» SUPPLIED DATA
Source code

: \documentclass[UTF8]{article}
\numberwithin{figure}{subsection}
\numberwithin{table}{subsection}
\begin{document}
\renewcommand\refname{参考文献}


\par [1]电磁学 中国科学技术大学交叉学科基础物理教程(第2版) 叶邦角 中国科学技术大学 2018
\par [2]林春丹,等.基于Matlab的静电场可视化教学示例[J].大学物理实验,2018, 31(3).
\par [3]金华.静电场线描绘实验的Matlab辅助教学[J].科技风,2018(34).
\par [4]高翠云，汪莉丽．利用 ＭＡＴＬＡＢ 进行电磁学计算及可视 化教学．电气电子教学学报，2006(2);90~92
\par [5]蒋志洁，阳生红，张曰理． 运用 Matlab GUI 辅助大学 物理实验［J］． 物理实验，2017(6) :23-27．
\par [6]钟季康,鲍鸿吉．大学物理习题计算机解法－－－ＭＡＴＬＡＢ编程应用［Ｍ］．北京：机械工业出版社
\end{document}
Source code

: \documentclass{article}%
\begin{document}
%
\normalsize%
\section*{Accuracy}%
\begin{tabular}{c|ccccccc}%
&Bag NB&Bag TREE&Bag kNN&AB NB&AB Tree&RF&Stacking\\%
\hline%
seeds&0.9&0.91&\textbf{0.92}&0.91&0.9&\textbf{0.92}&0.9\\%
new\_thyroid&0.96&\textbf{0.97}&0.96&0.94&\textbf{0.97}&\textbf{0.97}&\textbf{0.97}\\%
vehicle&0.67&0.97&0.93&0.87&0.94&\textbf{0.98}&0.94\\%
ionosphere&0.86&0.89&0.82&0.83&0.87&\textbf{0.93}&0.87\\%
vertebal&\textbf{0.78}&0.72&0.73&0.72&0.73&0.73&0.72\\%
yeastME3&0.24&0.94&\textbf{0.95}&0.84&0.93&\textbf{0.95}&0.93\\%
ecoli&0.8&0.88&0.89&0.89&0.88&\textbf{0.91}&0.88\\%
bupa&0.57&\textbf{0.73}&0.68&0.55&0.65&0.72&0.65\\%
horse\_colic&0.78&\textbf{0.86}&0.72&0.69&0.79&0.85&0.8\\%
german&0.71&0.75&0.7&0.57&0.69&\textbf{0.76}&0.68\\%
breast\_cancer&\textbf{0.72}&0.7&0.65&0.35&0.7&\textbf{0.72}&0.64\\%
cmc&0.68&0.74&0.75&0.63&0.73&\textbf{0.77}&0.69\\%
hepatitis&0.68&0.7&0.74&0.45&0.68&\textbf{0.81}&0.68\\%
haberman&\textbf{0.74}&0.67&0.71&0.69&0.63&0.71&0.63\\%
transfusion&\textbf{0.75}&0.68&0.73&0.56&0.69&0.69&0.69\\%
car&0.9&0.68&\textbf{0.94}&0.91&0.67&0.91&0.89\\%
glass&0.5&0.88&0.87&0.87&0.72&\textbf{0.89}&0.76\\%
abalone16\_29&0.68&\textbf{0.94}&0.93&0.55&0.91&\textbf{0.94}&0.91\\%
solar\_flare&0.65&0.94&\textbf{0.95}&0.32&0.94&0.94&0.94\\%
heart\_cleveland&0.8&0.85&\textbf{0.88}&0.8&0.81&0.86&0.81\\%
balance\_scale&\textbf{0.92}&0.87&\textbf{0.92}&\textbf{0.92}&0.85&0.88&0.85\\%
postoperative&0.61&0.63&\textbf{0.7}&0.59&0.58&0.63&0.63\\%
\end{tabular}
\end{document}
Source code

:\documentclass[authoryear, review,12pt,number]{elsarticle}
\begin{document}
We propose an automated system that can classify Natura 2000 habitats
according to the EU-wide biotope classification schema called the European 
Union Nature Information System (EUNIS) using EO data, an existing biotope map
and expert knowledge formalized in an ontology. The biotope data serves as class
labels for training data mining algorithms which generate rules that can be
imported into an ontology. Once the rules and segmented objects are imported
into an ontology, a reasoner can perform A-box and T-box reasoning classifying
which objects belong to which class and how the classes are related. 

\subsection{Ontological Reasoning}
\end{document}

» TASK BRIEF
Return the material above in full, word for word.

» COMPLETED EXERCISE
Source code

: \documentclass[UTF8]{article}
\numberwithin{figure}{subsection}
\numberwithin{table}{subsection}
\begin{document}
\renewcommand\refname{参考文献}


\par [1]电磁学 中国科学技术大学交叉学科基础物理教程(第2版) 叶邦角 中国科学技术大学 2018
\par [2]林春丹,等.基于Matlab的静电场可视化教学示例[J].大学物理实验,2018, 31(3).
\par [3]金华.静电场线描绘实验的Matlab辅助教学[J].科技风,2018(34).
\par [4]高翠云，汪莉丽．利用 ＭＡＴＬＡＢ 进行电磁学计算及可视 化教学．电气电子教学学报，2006(2);90~92
\par [5]蒋志洁，阳生红，张曰理． 运用 Matlab GUI 辅助大学 物理实验［J］． 物理实验，2017(6) :23-27．
\par [6]钟季康,鲍鸿吉．大学物理习题计算机解法－－－ＭＡＴＬＡＢ编程应用［Ｍ］．北京：机械工业出版社
\end{document}
Source code

: \documentclass{article}%
\begin{document}
%
\normalsize%
\section*{Accuracy}%
\begin{tabular}{c|ccccccc}%
&Bag NB&Bag TREE&Bag kNN&AB NB&AB Tree&RF&Stacking\\%
\hline%
seeds&0.9&0.91&\textbf{0.92}&0.91&0.9&\textbf{0.92}&0.9\\%
new\_thyroid&0.96&\textbf{0.97}&0.96&0.94&\textbf{0.97}&\textbf{0.97}&\textbf{0.97}\\%
vehicle&0.67&0.97&0.93&0.87&0.94&\textbf{0.98}&0.94\\%
ionosphere&0.86&0.89&0.82&0.83&0.87&\textbf{0.93}&0.87\\%
vertebal&\textbf{0.78}&0.72&0.73&0.72&0.73&0.73&0.72\\%
yeastME3&0.24&0.94&\textbf{0.95}&0.84&0.93&\textbf{0.95}&0.93\\%
ecoli&0.8&0.88&0.89&0.89&0.88&\textbf{0.91}&0.88\\%
bupa&0.57&\textbf{0.73}&0.68&0.55&0.65&0.72&0.65\\%
horse\_colic&0.78&\textbf{0.86}&0.72&0.69&0.79&0.85&0.8\\%
german&0.71&0.75&0.7&0.57&0.69&\textbf{0.76}&0.68\\%
breast\_cancer&\textbf{0.72}&0.7&0.65&0.35&0.7&\textbf{0.72}&0.64\\%
cmc&0.68&0.74&0.75&0.63&0.73&\textbf{0.77}&0.69\\%
hepatitis&0.68&0.7&0.74&0.45&0.68&\textbf{0.81}&0.68\\%
haberman&\textbf{0.74}&0.67&0.71&0.69&0.63&0.71&0.63\\%
transfusion&\textbf{0.75}&0.68&0.73&0.56&0.69&0.69&0.69\\%
car&0.9&0.68&\textbf{0.94}&0.91&0.67&0.91&0.89\\%
glass&0.5&0.88&0.87&0.87&0.72&\textbf{0.89}&0.76\\%
abalone16\_29&0.68&\textbf{0.94}&0.93&0.55&0.91&\textbf{0.94}&0.91\\%
solar\_flare&0.65&0.94&\textbf{0.95}&0.32&0.94&0.94&0.94\\%
heart\_cleveland&0.8&0.85&\textbf{0.88}&0.8&0.81&0.86&0.81\\%
balance\_scale&\textbf{0.92}&0.87&\textbf{0.92}&\textbf{0.92}&0.85&0.88&0.85\\%
postoperative&0.61&0.63&\textbf{0.7}&0.59&0.58&0.63&0.63\\%
\end{tabular}
\end{document}
Source code

:\documentclass[authoryear, review,12pt,number]{elsarticle}
\begin{document}
We propose an automated system that can classify Natura 2000 habitats
according to the EU-wide biotope classification schema called the European 
Union Nature Information System (EUNIS) using EO data, an existing biotope map
and expert knowledge formalized in an ontology. The biotope data serves as class
labels for training data mining algorithms which generate rules that can be
imported into an ontology. Once the rules and segmented objects are imported
into an ontology, a reasoner can perform A-box and T-box reasoning classifying
which objects belong to which class and how the classes are related. 

\subsection{Ontological Reasoning}
\end{document}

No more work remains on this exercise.